Build pro‑level effects in the browser with TSL
XR beta: see the “Preparation” section for compatibility and fallback plans.
Why TSL
Same look with fewer lines
Node composition replaces shader boilerplate and reduces cognitive load.
One codebase, two pipelines
Compile the same nodes to GLSL (WebGL2) or WGSL (WebGPU).
Composable and tunable
Split complex logic into reusable pieces and expose a few params.
Use cases
- Examples · Showroom
Brand showcases
Immersive landings, experiential spaces, and data walls with a dedicated “Examples · Showroom” button to autoplay demos.
- Examples · Material Lab
Tooling & systems
Embed TSL into internal material libraries or design systems so designers can tweak nodes inside “Examples · Material Lab”.
- Examples · Playground
Exploratory R&D
Procedural terrain, volumetric clouds, and XR/sensor PoCs with instant “Examples · Playground” previews.
Preparation
NodeMaterial pipeline
Switch materials to MeshStandardNodeMaterial/MeshPhysicalNodeMaterial (or similar) before wiring nodes.
WebGPU-only effects
Check `navigator.gpu` for Compute/StorageBuffer workflows and auto-fallback to WebGL2 presets.
checkTSLReady()
Run the helper at init (snippet in docs) to log browser support, XR status, and fallback guidance.

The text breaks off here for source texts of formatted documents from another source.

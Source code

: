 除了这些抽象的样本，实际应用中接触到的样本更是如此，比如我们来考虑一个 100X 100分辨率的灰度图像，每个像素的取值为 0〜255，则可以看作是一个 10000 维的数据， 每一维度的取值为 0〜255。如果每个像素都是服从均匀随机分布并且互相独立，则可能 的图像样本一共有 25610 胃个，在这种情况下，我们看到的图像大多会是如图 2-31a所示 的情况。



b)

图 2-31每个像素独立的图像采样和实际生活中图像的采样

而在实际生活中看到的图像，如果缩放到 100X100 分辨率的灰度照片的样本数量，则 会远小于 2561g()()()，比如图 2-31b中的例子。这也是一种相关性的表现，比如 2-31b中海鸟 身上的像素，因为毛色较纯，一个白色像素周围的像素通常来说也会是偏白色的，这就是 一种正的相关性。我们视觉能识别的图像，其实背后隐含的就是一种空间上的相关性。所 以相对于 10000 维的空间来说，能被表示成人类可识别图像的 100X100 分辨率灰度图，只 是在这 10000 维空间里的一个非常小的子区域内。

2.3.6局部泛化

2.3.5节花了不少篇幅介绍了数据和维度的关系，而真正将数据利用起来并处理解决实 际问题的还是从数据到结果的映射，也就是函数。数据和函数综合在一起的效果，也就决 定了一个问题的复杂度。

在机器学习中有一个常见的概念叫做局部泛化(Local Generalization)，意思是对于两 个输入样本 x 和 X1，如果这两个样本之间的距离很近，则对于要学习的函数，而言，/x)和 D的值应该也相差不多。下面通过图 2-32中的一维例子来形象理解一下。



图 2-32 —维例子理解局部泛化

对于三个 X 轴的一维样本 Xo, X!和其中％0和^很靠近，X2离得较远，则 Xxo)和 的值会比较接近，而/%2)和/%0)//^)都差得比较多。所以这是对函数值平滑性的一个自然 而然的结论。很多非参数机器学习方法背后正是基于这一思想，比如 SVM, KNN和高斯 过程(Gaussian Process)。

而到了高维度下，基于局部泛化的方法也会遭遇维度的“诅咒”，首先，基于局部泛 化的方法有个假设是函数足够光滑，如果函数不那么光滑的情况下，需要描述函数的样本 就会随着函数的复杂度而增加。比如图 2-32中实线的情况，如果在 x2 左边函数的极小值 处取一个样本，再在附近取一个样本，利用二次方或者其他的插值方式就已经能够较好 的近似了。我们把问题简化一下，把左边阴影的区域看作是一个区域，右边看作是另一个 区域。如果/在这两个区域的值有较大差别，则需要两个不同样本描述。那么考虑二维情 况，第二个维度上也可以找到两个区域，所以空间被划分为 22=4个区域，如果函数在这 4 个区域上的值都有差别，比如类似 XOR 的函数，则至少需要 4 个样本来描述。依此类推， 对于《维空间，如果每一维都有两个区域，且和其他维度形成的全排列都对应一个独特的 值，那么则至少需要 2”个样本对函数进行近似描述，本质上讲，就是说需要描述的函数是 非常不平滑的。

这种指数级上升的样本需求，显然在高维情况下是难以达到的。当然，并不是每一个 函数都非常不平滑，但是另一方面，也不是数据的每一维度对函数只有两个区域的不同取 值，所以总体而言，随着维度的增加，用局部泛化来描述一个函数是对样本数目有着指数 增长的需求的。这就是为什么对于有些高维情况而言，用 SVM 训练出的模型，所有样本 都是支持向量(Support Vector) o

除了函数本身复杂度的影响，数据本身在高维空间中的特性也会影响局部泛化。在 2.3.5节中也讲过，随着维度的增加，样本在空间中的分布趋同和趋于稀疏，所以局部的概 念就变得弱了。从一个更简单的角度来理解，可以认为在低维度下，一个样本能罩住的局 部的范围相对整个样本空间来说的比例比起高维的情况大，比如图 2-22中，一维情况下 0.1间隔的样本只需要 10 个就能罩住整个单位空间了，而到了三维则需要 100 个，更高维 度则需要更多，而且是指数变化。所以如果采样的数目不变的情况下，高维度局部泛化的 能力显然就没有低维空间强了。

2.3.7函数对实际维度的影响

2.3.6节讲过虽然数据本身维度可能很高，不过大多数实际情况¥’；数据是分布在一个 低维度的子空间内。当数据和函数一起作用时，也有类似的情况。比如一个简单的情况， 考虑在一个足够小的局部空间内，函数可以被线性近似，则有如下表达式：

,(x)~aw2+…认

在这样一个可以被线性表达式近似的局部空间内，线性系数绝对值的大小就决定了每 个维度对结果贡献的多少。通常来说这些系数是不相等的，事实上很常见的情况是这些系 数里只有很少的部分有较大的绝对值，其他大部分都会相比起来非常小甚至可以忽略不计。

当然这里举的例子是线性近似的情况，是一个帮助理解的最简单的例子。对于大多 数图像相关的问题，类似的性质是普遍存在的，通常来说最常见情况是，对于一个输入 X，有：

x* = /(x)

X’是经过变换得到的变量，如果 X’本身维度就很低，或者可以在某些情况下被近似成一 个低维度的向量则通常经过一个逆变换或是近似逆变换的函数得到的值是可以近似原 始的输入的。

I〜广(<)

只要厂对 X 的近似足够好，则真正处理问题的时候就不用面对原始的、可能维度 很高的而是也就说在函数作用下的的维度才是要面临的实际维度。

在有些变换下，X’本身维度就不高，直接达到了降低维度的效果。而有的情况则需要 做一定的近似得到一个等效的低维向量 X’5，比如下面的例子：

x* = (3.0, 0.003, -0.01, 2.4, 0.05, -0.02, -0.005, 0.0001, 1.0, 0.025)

Download the compatibility matrix or reuse the script so product/design/engineering stay aligned.
FAQ
- TSL vs hand‑tuned GLSL/WGSL?
- Use TSL for most effects; hand‑tune hot paths and edge cases.
- Will it run on old devices?
- Yes if the browser supports WebGL2; WebGL1‑only environments will not work.
- Can I use it with existing materials?
- Switch to NodeMaterial counterparts and wire nodes to properties.
- Good for data/science viz?
- Yes. Compute algorithms on GPU and render large datasets in real time.